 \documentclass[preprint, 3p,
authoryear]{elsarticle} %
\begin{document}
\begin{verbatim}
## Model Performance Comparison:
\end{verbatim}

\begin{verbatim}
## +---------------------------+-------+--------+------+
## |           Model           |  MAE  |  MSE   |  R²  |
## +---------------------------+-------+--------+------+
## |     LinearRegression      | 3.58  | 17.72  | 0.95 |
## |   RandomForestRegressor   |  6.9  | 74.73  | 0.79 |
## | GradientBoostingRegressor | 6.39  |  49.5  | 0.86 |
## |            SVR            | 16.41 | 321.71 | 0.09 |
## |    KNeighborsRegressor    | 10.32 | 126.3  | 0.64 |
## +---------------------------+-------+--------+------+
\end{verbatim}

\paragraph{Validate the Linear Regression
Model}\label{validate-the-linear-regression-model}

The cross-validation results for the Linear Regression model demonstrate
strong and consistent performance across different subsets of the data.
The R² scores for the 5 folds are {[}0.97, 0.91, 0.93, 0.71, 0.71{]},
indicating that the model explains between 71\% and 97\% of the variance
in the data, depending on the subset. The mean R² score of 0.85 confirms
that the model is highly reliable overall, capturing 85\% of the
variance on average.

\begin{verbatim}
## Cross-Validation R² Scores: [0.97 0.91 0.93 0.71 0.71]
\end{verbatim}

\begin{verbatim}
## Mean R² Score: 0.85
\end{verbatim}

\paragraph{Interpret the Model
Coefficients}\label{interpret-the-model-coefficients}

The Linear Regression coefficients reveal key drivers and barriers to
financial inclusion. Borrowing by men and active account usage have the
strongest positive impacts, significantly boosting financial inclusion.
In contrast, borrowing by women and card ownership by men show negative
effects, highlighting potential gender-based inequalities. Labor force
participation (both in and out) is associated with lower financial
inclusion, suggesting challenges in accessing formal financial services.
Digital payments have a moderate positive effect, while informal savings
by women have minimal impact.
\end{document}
========================================
Each line above that contains "positive" must be copied out.

strongest positive impacts, significantly boosting financial inclusion.
Digital payments have a moderate positive effect, while informal savings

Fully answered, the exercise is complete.